I can see this working out in very limited cases:
At stations w/parking, outside city limits: A vendor will sell packaged food that
must be heated up -- like TV dinners, ready-to-cook family dinners, ready-to-bake pizzas, whatnot. Stuff that you don't take on the subway, because you've just gotten off the subway and face having to *cook*. But why not have a small pot roast, packaged and chilled, ready to cook so all you do is heat up the oven, slip it in, wait 30 minutes, dinner?
The same goes for DVD rental and video game rental. You're going home for the weekend, so why not pick something up and return it on the way back in? RedBox or DVD Express!
Lotto tickets... is a mixed bag. I see them more effective on the outskirts than in the city (inside the beltway). Compare New Carrolton to Union Station -- I think New Carrolton has it's MD Lotto vendor there, while Union Station took out all theirs via attrition.
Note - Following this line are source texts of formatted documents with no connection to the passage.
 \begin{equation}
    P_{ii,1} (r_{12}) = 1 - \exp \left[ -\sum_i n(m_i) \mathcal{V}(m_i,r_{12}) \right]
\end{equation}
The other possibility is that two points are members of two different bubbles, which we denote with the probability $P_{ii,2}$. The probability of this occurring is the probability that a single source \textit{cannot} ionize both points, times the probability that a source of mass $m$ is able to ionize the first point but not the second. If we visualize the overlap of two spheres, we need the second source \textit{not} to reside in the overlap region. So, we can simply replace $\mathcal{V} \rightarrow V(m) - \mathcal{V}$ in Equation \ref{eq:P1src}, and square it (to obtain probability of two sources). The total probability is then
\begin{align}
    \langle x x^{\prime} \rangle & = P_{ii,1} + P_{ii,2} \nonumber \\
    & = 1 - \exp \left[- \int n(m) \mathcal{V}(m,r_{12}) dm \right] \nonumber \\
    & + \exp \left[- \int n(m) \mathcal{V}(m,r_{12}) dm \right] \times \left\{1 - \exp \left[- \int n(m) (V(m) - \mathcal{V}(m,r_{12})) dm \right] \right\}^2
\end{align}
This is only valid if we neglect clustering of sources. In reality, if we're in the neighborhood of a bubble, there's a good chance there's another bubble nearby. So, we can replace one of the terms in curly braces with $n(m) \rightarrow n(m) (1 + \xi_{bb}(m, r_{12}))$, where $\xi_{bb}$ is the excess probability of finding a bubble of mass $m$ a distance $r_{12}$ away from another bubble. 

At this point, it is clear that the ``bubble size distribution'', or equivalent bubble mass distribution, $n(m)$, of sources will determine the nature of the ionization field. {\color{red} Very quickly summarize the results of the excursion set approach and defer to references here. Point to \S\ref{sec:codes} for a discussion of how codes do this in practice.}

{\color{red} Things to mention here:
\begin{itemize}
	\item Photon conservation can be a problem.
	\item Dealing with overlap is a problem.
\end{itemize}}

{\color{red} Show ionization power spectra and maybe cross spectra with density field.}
New Carrolton can use a (newer) MD Lottery ticket machine (LTM).
At inside the beltway stations:
I can see the Photo booths here, as you're outside Verizon Center after that big major concert with your friends, you're slightly drunk, and you can't hold your phone worth a damn. Pile into a booth, get a few shots!
Everywhere:
Health & Beauty, Electronics (Best Buy Express), and charging stations or charger rental (a la
Fuel-Rod at airports) all belong here, for numerous reasons. The overlap of customer types (tourists, family folk, businessmen, etc) would permit a lot of sales.
The questionable one is: Package/mail pickup/delivery lockers. Post office, maybe, but depends on the hours set. Amazon locker? I can see it on the outer edges but not inside the beltway.